Zahlreiche Menschen protestieren in Dresden gegen einen Neonazi-Aufmarsch zum Gedenken an die Kriegszerstörung der Stadt im Zweiten Weltkrieg. Mit einem Großaufgebot verhindert die Polizei eine Konfrontation.
Rechtsextreme stehen anlässlich einer Kundgebung vor dem Dresdner Hauptbahnhof

Rechtsextreme stehen anlässlich einer Kundgebung vor dem Dresdner Hauptbahnhof

Foto: Sebastian Kahnert / picture alliance / dpa

Trillerpfeifen, Sprechchöre und Musik: Lautstark und energisch haben Hunderte Menschen vor dem Jahrestag der Zerstörung Dresdens im Zweiten Weltkrieg gegen einen Aufzug von Rechtsextremisten zum Gedenken protestiert. Sie säumten den sogenannten Trauermarsch entlang der Route durch die Innenstadt, sodass Neonazis und andere Vertreter der rechten Szene mit ihren Bannern und Plakaten wie durch ein Spalier laufen mussten. Auch »Omas gegen rechts« zeigten Gesicht.
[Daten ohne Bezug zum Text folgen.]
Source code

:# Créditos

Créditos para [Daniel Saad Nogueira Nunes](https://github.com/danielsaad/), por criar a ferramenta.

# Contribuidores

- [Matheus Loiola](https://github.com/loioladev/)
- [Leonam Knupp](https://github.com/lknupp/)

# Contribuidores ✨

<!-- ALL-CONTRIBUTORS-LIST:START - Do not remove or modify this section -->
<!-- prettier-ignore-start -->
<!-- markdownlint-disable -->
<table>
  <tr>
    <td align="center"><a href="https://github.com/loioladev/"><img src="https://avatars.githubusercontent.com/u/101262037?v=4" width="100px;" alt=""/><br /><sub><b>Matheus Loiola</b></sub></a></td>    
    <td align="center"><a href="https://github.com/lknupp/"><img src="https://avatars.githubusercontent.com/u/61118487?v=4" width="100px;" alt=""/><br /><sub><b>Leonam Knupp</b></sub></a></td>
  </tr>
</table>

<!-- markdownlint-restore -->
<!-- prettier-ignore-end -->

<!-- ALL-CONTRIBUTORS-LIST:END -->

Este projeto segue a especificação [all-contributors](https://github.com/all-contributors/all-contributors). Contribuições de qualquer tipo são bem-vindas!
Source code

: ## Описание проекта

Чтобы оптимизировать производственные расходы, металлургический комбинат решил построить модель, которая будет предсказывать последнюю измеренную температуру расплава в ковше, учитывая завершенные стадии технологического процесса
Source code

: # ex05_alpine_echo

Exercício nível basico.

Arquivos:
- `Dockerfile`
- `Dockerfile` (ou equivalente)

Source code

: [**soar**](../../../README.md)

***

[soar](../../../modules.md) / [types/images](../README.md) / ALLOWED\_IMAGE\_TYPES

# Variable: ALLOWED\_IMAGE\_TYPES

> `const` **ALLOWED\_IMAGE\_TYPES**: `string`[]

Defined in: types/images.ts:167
Die ehemalige Residenzstadt war am 13. Februar 1945 und in den Tagen danach von britischen und amerikanischen Bomben zerstört worden. Nach Recherchen von Historikern verloren bis zu 25.000 Menschen ihr Leben. Die Rechtsextremen sehen darin ein Kriegsverbrechen der Alliierten und relativieren damit die deutsche Schuld am Ausbruch des Krieges.
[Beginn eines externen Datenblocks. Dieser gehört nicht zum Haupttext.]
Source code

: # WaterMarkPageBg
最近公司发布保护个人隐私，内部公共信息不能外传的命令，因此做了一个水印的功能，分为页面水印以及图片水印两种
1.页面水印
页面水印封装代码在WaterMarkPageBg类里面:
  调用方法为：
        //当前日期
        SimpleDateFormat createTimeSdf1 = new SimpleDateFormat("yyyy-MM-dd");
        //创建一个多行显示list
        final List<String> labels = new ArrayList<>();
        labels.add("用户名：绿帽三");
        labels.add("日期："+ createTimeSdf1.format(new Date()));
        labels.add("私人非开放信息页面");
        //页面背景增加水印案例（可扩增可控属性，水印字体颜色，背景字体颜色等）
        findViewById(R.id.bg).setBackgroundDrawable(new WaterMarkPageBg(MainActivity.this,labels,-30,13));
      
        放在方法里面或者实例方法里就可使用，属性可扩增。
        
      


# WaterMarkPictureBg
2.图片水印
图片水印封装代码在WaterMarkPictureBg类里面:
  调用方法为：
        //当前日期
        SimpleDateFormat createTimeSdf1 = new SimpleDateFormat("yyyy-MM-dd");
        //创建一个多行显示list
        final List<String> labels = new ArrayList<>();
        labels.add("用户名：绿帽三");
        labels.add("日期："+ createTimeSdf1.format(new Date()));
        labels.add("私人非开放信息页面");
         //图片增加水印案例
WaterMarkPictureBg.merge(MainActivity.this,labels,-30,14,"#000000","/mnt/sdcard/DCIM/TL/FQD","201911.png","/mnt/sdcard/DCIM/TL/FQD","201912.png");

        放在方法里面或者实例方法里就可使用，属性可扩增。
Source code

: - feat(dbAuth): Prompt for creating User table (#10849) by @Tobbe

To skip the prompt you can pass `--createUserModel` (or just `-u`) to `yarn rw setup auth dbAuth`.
Polizei spricht von »herausforderndem Einsatztag«

Ein Großaufgebot von insgesamt rund 1890 Beamten aus mehreren Bundesländern und der Bundespolizei sicherte die Versammlungen im Stadtgebiet ab. Im Fokus stand am Nachmittag bis zum Abend der Aufzug der Rechtsextremen. Die Polizei sperrte die Zugänge zur Strecke ab und gewährleistete »Protest in Hör- und Sichtweite«. Auch ein Hubschrauber war im Einsatz. In der Bilanz sprach Polizeipräsident Lutz Rodig von einem »herausfordernden und dynamischen Einsatztag«. Man habe sowohl das Recht der Versammlungsfreiheit als auch einen Gegenprotest gewahrt. Ein Aufeinandertreffen der beiden Lager habe verhindert werden können.

Gegendemonstranten protestieren mit einer Sitzblockade gegen den Aufzug Rechtsextremer

Gegendemonstranten protestieren mit einer Sitzblockade gegen den Aufzug Rechtsextremer

Foto: Sebastian Kahnert / picture alliance / dpa

Der rechte Aufzug wurde nach Polizeiangaben mehrfach gestoppt. Gegen vier Teilnehmer zwischen 30 und 49 Jahren wird wegen des Verwendens von Kennzeichen verfassungswidriger Organisationen ermittelt, zwei von ihnen hatten entsprechende Tätowierungen. Ein 21-Jähriger und ein 51-Jähriger müssen sich wegen Verstößen gegen das Versammlungsgesetz verantworten. Im Gegenprotest gab es Kundgebungen, zudem setzten sich Dutzende Menschen auf die Straße, sie seien »beiseitegebracht« worden.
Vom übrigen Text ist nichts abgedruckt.